Yahama's light motorbikes--made for and by women
When Yamaha first decided to hire women for its motorcycle assembly lines, male workers strongly objected.
''They work piece rates and were convinced women would slow down production, '' a company spokesman recalls.
It has not worked out that way.
''They're a bit slow in learning at first, but eventually become capable of working faster, producing better quality than men,'' says assembly line supervisor Motoo Makimura.
Yamaha today has about 3,000 women (about half the work force) on the assembly lines of its Iwata plant in central Japan, which turns out a motorcycle on average every 3.5 seconds.
Most work alongside men for virtually equal pay.
But the company has found that women actually do their best work when separated from men.
As a result, an all-female assembly line was established in 1976. There are 45 women working on the engines, and 65 on frame assembly.
Last year they produced a record 485,000 machines. This year they're aiming to top half a million.
In the mid-1970s, the internationally famed company decided to develop a range of lightweight 50-cc motorcycles just for women.

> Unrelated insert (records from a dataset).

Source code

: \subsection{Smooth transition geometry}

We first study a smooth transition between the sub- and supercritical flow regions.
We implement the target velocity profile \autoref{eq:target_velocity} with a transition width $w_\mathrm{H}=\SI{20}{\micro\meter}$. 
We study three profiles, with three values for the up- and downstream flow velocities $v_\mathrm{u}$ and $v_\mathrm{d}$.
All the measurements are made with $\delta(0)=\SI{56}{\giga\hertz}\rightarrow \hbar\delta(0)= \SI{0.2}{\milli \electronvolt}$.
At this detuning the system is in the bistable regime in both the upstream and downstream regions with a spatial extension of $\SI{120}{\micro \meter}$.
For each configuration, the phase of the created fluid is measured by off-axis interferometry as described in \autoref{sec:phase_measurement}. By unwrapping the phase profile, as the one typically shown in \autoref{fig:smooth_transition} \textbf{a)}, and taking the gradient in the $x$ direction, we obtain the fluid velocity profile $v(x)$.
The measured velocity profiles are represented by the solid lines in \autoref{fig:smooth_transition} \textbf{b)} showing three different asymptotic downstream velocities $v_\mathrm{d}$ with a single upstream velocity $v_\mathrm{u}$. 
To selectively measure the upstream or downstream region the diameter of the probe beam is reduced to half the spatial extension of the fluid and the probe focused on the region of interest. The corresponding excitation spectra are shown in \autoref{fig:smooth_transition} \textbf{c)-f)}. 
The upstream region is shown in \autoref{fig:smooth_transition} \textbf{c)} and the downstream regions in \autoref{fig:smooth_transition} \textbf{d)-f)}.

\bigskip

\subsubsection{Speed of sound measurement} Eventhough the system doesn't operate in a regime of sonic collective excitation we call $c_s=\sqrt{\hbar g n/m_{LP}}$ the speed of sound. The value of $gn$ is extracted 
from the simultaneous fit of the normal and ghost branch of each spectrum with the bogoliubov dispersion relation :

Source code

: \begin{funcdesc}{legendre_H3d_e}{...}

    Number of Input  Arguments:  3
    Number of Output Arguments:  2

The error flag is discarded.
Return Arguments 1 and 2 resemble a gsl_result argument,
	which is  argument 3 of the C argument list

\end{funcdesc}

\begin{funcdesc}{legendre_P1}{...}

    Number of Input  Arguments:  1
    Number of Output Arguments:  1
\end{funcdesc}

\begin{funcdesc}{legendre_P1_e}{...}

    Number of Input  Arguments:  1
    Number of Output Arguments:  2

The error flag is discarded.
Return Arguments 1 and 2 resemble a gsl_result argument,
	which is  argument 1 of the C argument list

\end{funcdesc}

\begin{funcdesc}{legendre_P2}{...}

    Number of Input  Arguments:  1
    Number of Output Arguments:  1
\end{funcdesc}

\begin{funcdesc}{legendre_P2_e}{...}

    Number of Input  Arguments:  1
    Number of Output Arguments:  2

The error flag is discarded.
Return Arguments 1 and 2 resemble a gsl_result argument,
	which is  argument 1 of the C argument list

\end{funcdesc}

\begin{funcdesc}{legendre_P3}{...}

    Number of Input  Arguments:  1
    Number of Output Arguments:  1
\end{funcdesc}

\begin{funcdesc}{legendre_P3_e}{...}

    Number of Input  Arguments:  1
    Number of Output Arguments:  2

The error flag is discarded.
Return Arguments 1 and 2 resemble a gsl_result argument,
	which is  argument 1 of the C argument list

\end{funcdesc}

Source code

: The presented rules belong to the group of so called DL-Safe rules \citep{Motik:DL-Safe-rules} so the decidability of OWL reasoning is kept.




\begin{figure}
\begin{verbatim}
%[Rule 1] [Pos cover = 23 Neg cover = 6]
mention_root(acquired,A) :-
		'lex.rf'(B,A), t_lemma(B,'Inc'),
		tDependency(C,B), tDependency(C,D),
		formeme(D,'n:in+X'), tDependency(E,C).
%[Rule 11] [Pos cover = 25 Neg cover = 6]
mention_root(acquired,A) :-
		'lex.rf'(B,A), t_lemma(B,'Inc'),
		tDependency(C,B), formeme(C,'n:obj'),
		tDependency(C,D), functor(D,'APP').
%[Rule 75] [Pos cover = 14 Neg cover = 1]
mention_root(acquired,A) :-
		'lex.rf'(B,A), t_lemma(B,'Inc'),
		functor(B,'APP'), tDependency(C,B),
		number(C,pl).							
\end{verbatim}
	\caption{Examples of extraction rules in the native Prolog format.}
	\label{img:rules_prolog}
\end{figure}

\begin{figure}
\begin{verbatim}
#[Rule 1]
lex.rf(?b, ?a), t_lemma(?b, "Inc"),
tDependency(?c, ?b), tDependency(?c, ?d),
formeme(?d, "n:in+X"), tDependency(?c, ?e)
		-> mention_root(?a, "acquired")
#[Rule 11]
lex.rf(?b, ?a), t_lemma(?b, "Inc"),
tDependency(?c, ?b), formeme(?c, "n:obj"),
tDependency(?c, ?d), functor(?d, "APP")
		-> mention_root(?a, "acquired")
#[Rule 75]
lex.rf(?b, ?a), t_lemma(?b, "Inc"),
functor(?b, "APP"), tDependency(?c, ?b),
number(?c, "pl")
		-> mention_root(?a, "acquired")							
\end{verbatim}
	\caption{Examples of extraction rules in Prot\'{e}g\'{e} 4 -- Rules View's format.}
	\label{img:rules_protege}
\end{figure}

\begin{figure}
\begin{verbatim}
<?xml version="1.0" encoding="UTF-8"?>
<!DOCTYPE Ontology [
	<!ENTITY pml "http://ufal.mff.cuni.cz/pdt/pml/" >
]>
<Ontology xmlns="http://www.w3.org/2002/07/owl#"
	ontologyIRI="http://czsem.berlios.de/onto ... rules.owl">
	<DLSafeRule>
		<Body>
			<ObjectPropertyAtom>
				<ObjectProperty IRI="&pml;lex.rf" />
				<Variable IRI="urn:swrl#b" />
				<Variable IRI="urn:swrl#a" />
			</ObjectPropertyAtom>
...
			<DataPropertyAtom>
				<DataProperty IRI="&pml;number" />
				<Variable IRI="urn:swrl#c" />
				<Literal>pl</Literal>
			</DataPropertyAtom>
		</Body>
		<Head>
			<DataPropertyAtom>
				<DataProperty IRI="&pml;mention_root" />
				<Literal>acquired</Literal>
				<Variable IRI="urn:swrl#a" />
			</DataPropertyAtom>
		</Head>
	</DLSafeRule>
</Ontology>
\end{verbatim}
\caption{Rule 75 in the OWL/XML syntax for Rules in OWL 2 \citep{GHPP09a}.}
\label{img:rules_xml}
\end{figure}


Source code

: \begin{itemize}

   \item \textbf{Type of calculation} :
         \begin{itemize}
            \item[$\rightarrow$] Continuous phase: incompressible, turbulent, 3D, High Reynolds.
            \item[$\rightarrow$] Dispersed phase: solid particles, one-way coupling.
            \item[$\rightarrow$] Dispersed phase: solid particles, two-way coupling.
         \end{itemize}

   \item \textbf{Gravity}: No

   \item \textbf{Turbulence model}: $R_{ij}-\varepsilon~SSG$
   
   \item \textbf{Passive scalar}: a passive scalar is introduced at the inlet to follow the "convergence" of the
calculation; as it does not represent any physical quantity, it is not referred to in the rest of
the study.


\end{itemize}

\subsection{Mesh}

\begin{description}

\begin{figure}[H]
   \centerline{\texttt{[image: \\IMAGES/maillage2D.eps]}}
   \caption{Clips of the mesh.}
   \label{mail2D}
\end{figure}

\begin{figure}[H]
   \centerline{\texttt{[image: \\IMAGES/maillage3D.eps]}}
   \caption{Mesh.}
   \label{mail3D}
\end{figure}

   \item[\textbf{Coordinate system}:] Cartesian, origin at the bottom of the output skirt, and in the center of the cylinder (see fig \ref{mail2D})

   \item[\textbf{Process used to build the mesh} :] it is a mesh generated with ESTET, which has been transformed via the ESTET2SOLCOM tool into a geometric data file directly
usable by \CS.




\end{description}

It was company president Hisao Koike's idea that they should be made by female workers ''because they have a more delicate touch and a better feel for the type of machine their sisters would like to ride.''
Young women are recruited on graduation from high school. They are given a week's basic training in quality control, safety, and production costs before they join the assembly lines to begin with simple jobs like tightening nuts and bolts.
Mr. Makimura, who has been in charge of the female line for four years, says: ''Some of the senior girls can easily do their own maintenance and could start their own motorcycle business. The idea that women are not mechanically minded is simply male egotism.
''I think an all-girl assembly line was a necessary step because once you give them some sense of responsibility they do a much better job than men.''
''It doesn't work as well if men and women are mixed together on the production line,'' adds Kayoko Makita, who is one of four group leaders on the line.
Maybe it is because Japanese women have been conditioned for centuries to defer to the male and to boost his ego by a pretense of being totally helpless.
Whatever the reason, Mrs. Makita says, ''The fact remains that, if women are placed alongside men, they tend to rely on their male colleagues too much. They won't take any responsibility or try to be self-reliant.
''On their own assembly line, however, the girls develop a confidence in their own abilities. They handle problems when they arise, rather than looking around for the nearest male.''
Some differences between the sexes emerge in their approach to suggestions for improving the company.
Explains Mr. Makimura: ''The men look beyond their immediate surroundings to ideas directly related to a better product. The girls concentrate on ways of improving their surroundings, the working environment, and making their job easier.''
Yamaha built a special assembly line for the all-woman operation. It designed special tools--for example, a wrench operated by compressed air--and installed more robots to eliminate any heavy jobs.
The two lines in Plant 7 that are the female preserve have a very unfactory-like atmosphere. Vases of flowers brighten the area. The women (average age 22) wear brightly colored aprons adorned with English slogans.
Alongside the line, a display board is covered with drawings of nudes. This is actually the women's own idea, part of a company incentive plan.
''They wanted something a bit more interesting than the usual dull graphs and charts you see in factories,'' explains group leader Makita.
The nudes are covered from neck to ankle in six stages. Each time a woman's suggestion is accepted by the company, she colors in one section of the figure. When the figure is fully clothed, she can qualify for a bonus of up to $500.